La tête dans les étoiles, la série n’en a pas moins jamais cessé de renvoyer aux réalités de son temps. Christin considérant notamment la science-fiction comme  » un moyen formidable pour « surchauffer » le réel« . S’éloigner du réel pour mieux le raconter? En quelque sorte. Et Valérian, ce grand voyageur, d’accoster incidemment les rivages de grands sujets de société: écologie politique ( Bienvenue sur Alflolol, 1972), guerre des sexes ( Le Pays sans étoile, 1972), auto-détermination des peuples ( L’Ambassadeur des ombres, 1975), etc. Tout en faisant équipe, dès sa première aventure ( Les Mauvais Rêves, 1967), avec un personnage féminin – Laureline, fantasme de papier pour des générations de lecteurs – au caractère peu commun pour le courant dominant de la bande dessinée d’alors.  » La BD populaire était fondamentalement masculine, se souvient Pierre Christin. Avec un humour de corps de garde à la Jean-Michel Charlier (2) (rires) . On a très vite pris conscience que Laureline nous permettait d’introduire un humour, une ironie, autres. Je la faisais parler comme toutes ces femmes, dignes, volontaires, intelligentes, qui, moi, me séduisaient dans la vraie vie. Dans les séries actuelles, je vois des filles avec des lèvres gonflées au collagène, des nibards siliconés… On dirait toutes des coiffeuses. »

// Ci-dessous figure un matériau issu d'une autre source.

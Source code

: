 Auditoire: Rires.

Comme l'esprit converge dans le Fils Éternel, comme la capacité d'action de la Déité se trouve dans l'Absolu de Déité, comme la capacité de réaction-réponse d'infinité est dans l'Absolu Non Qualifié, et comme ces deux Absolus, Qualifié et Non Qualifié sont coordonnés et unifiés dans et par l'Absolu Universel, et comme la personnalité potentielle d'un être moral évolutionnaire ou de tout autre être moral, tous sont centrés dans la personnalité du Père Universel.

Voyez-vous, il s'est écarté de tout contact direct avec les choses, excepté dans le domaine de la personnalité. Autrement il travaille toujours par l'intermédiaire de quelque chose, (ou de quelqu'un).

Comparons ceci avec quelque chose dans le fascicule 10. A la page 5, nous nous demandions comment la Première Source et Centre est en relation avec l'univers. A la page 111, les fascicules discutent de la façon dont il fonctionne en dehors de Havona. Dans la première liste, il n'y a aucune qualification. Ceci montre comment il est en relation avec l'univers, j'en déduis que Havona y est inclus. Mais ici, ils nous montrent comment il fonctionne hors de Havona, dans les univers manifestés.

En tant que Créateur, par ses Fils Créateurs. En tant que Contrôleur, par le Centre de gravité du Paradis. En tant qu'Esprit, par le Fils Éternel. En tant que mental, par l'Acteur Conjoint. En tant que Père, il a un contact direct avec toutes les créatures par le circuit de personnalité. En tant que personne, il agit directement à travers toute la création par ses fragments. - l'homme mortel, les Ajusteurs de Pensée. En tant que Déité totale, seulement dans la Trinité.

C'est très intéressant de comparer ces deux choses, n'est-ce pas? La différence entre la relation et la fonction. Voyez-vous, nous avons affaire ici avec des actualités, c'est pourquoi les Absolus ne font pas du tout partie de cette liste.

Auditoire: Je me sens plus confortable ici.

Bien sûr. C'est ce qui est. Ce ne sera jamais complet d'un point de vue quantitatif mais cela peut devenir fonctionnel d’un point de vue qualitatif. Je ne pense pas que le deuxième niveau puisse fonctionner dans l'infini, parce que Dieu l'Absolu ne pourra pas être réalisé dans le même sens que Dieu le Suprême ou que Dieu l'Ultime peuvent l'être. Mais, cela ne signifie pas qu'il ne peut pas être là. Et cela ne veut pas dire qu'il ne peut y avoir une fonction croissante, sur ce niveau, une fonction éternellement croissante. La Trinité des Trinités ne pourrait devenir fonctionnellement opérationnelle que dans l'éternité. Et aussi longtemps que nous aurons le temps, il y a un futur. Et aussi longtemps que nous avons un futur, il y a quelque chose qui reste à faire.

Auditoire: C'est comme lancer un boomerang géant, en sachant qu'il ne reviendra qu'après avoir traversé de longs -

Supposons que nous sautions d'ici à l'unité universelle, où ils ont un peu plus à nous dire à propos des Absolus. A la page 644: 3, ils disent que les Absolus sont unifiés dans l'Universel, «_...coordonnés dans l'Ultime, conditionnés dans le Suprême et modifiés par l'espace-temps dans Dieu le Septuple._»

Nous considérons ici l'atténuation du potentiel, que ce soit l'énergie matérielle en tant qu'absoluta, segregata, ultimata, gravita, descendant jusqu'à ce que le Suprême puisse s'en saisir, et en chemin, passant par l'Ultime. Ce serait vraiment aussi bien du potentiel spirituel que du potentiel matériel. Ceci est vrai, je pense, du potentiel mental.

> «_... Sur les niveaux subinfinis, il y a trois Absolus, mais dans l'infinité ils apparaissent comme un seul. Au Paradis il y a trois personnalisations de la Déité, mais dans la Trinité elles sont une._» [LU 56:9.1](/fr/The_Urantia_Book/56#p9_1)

Point final de la saga, L’Ouvre Temps en est aussi en quelque sorte la synthèse, convoquant, le temps d’une ultime aventure, tous les personnages, lieux et éléments qui en ont fait le sel 4 décennies durant – » C’était important pour nous de saluer les uns et les autres, d’offrir à tout ce petit monde un dernier tour de piste. » Pour aussi fastidieuse, voire, par moments, carrément indigeste, qu’elle soit, cette perspective de catalogue compilatoire n’en charrie pas moins son lot de pincements au c£ur, de réminiscences lestées de nostalgie pure chez le lecteur de toujours. Avant de déboucher sur une chute, là pour le coup, à la hauteur de la série.

L’histoire sans fin

Pierre Christin:  » Evidemment, comme il n’y a pas, à proprement parler, de présent, de futur, de passé, que tout ça cohabite à l’intérieur de l’histoire, ça pose, pour un auteur, un problème un peu inédit au moment d’y mettre un terme. C’est pour ça qu’il y a 3 fins dans ce dernier album. Il y en a une qui est une fin de science-fiction classique, qui est celle qu’on retrouve dans plein de films, comme Avatar d’ailleurs, et qui est la fin politiquement correcte, très bête, du triomphe du bien sur le mal. Une deuxième, plus intéressante, qui est celle d’un retour vers les origines, moins gratifiant que prévu, parce que les personnages ont changé, évolué. Et une troisième, enfin, qui est celle d’un pari sur l’avenir impliquant un retour vers le passé. Autant dire, je l’espère du moins, que ce final laissera le lecteur aussi perplexe que le tout premier album le faisait… (rires) «  Une ultime pirouette, donc, dans le chef d’un scénariste passé maître dans l’exercice. Pour un final qui, pour triple qu’il soit, se révèle surtout on ne peut plus ouvert. Logique, somme toute, s’agissant d’une saga ayant fait du principe d’ouverture l’un de ses chevaux de bataille (3). Ou tout l’art de transformer la fin d’une histoire en une histoire sans fin…

(1) L’empire des mille planètes (1971), Les oiseaux du

maître (1973), L’ambassadeur des ombres (1975), Métro Châtelet direction Cassiopée et Brooklyn station terminus cosmos (1980 et 1981), pour ne citer que les plus marquantes…

(2) Scénariste de Blueberry, Buck Danny et autres.

(3) Se souvenir, notamment, de la manière dont Valérian triomphait de l’ultime épreuve des Héros de l’équinoxe (1978).

Valérian tome 21, L’Ouvre Temps, de Christin et Mézières, Éditions Dargaud.